(Stored data entries)
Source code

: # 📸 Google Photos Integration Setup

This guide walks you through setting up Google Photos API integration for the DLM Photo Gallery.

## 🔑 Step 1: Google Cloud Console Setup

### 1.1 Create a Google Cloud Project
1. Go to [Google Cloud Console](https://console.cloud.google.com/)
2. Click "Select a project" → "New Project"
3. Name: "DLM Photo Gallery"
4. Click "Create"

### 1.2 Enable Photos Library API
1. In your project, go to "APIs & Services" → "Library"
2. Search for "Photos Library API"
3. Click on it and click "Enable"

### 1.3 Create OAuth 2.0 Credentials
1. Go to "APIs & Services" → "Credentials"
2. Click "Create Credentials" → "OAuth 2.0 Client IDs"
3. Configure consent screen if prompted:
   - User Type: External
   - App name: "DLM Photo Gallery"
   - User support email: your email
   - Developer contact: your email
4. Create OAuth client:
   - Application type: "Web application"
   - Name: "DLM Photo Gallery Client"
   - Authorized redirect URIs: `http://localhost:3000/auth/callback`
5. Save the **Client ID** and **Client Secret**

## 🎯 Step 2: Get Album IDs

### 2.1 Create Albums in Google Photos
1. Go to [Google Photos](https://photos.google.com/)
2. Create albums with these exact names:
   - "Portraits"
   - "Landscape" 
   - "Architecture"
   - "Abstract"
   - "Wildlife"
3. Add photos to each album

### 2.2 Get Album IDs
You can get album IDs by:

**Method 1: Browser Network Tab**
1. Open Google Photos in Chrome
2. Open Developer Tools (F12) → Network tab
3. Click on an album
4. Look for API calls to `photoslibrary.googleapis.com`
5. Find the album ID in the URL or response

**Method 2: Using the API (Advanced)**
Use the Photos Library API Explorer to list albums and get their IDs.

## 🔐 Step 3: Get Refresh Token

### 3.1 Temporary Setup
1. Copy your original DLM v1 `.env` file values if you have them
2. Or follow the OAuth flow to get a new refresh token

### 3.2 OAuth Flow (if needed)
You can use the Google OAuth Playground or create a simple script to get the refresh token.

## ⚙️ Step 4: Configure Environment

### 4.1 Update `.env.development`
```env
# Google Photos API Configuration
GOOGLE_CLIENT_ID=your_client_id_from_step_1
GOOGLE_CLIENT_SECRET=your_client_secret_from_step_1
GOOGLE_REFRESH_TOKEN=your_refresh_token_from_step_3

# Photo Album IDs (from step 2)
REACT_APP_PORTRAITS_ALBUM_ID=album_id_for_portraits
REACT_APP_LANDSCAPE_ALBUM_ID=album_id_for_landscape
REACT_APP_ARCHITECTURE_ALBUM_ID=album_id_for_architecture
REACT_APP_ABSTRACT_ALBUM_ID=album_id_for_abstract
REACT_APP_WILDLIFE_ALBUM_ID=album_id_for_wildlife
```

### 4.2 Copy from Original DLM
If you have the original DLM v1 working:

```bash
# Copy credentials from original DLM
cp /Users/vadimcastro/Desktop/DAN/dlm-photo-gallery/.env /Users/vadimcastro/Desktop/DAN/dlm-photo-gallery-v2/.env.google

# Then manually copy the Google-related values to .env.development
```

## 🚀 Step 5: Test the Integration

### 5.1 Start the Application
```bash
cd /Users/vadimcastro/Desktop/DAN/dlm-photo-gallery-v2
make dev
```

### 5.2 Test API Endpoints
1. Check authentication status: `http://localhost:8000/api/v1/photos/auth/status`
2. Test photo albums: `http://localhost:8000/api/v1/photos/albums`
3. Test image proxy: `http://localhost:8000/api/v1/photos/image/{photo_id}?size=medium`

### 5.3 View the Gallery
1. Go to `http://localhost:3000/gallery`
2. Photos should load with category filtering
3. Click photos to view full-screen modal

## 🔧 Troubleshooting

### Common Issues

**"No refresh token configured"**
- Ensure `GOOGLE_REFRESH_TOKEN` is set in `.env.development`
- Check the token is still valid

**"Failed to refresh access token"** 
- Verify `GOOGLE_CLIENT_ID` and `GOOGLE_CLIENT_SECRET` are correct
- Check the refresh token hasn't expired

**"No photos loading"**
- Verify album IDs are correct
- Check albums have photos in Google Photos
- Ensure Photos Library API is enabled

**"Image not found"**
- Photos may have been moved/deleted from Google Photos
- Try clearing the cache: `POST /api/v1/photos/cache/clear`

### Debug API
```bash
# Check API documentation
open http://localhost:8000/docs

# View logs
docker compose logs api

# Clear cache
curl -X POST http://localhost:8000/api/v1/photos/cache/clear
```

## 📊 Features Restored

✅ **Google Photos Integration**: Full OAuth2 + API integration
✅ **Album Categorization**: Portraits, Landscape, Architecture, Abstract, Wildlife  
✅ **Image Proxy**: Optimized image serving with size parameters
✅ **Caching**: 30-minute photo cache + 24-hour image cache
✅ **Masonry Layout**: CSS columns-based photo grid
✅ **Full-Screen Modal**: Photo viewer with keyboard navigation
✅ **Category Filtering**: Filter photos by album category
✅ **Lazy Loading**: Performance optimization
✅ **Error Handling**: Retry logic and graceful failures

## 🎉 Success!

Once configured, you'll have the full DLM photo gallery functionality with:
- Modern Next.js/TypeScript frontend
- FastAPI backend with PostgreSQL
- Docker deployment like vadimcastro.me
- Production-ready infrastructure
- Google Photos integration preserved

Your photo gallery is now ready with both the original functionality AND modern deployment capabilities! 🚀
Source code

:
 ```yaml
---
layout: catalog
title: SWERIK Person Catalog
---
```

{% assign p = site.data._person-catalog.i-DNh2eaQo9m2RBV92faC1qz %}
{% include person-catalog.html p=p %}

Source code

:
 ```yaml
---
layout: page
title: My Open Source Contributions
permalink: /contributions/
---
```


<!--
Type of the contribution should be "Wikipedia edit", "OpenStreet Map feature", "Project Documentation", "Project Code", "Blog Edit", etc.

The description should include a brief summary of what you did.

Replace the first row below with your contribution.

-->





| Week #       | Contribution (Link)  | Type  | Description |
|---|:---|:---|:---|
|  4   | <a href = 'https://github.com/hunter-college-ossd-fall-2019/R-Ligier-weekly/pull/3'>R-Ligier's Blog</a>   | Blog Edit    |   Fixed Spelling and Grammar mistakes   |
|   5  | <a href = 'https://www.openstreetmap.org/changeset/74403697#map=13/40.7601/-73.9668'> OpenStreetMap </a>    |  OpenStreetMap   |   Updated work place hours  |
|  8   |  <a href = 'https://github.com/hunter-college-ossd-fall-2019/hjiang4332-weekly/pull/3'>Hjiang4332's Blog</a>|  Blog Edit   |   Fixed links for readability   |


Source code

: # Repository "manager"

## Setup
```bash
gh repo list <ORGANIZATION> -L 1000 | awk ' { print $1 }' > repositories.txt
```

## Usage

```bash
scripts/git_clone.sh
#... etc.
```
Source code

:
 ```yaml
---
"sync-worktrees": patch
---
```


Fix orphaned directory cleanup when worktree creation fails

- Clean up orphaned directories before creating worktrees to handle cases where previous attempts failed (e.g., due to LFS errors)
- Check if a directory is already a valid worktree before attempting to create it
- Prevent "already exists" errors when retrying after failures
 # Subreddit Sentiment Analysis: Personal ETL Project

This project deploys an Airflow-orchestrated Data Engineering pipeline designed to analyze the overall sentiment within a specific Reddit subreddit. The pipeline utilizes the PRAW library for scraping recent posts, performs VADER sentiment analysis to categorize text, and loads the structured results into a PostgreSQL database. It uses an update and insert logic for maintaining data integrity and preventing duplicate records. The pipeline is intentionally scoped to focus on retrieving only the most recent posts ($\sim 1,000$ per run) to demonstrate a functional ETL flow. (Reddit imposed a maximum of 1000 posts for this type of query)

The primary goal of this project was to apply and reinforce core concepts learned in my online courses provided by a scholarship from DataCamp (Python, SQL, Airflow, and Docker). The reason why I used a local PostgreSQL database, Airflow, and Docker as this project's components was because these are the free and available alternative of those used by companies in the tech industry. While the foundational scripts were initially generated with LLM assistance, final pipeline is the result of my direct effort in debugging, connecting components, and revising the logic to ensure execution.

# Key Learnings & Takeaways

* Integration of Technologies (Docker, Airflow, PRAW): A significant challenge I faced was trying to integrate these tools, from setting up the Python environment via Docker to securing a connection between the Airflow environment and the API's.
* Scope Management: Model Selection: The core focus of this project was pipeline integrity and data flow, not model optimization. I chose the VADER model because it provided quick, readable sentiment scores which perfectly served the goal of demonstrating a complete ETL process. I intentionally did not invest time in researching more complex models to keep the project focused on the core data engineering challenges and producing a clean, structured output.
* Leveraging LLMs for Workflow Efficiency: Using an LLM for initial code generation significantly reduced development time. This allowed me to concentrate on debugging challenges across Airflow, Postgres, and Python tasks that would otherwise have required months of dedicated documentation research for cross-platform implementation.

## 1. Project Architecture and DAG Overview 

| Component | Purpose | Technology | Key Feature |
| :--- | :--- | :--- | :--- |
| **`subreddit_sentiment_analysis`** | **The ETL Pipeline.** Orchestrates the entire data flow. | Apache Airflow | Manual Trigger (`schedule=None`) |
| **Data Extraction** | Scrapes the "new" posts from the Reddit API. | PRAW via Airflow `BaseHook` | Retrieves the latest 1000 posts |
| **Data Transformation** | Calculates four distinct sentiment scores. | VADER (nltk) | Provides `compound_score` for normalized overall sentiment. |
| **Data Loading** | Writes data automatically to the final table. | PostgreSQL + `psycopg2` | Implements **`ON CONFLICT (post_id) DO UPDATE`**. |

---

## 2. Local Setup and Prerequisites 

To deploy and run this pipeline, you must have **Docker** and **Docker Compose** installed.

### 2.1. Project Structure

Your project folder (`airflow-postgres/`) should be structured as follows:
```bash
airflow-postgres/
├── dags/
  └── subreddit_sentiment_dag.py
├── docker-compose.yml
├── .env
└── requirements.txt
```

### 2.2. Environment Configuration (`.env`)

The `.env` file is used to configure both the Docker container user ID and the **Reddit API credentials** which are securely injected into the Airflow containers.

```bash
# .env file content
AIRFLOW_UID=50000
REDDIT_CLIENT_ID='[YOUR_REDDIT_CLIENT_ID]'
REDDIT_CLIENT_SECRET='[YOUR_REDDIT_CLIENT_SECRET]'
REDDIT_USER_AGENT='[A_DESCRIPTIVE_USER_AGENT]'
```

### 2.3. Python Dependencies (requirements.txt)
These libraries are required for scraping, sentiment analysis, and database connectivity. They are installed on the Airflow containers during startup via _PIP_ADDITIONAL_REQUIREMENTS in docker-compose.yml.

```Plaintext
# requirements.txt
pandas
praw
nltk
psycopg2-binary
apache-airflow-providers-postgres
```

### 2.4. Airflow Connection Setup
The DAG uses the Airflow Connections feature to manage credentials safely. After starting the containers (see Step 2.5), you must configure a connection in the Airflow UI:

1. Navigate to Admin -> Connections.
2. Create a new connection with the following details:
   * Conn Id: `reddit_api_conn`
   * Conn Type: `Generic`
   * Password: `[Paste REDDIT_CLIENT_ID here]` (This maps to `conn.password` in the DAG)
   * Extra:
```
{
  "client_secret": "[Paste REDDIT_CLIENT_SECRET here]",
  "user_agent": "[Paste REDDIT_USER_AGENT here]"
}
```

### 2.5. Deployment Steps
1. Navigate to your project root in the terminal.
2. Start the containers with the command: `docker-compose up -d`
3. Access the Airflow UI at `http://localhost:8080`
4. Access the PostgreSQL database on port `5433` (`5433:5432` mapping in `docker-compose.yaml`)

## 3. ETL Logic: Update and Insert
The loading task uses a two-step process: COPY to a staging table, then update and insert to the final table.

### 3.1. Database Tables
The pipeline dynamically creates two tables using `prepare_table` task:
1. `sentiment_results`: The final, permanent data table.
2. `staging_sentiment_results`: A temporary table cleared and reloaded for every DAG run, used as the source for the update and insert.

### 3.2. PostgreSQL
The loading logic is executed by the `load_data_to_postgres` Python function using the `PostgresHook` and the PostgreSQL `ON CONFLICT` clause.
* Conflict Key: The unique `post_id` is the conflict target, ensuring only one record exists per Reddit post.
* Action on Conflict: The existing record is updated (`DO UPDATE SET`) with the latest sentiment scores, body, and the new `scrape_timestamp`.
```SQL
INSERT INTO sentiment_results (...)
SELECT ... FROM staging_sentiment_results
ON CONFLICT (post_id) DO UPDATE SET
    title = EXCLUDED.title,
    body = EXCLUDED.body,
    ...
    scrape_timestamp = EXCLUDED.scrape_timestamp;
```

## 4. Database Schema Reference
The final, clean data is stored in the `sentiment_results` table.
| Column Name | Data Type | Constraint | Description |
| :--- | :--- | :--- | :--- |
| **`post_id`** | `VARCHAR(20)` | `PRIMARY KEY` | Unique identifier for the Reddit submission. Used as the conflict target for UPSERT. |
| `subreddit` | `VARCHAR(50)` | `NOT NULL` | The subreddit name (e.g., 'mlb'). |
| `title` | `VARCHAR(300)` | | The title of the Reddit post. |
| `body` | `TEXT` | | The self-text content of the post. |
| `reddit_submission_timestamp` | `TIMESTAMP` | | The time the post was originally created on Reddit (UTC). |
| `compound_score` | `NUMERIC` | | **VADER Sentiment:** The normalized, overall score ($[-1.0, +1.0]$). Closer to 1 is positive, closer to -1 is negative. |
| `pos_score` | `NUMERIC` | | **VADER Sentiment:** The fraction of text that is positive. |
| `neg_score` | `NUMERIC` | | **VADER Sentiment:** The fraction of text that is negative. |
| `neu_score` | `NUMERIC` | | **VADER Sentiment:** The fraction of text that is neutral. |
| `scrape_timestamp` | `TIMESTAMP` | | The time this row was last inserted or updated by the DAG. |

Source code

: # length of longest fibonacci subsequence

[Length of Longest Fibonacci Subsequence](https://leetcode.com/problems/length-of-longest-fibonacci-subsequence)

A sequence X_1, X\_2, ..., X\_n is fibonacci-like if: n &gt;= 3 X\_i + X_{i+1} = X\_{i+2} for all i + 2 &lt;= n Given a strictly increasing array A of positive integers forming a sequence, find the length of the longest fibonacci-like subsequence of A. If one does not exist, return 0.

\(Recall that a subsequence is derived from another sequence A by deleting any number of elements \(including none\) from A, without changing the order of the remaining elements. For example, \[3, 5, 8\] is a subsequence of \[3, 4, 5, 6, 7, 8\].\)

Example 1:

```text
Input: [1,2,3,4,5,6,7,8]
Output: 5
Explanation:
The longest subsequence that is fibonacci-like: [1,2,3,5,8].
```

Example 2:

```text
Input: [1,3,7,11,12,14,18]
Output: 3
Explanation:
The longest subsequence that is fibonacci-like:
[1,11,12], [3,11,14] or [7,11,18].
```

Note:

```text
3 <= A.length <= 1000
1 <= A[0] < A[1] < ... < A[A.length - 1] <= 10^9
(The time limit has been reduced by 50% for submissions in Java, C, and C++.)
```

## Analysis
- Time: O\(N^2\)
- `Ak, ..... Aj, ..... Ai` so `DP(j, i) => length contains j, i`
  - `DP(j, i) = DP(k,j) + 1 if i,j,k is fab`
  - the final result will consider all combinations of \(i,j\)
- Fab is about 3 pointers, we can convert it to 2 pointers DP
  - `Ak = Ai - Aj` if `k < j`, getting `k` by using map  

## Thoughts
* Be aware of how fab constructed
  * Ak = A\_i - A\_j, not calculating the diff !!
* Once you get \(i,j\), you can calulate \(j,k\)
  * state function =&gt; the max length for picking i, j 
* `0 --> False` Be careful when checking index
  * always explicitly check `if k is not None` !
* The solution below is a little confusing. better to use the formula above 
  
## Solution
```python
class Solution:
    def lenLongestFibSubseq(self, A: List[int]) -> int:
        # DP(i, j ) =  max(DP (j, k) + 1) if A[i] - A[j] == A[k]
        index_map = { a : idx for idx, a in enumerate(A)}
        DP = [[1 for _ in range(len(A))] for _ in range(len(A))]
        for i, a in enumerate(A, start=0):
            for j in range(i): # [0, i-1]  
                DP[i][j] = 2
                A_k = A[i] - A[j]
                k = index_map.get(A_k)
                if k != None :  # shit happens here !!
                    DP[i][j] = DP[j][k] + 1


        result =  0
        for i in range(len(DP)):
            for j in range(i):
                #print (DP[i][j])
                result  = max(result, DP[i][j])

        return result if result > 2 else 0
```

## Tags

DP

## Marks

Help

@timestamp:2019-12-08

## [AIM OF THE TASK]
Scan the records above for the string "cache", then copy each line where it turns up.

## [TASK OUTPUT]
- Try clearing the cache: `POST /api/v1/photos/cache/clear`
# Clear cache
curl -X POST http://localhost:8000/api/v1/photos/cache/clear
✅ **Caching**: 30-minute photo cache + 24-hour image cache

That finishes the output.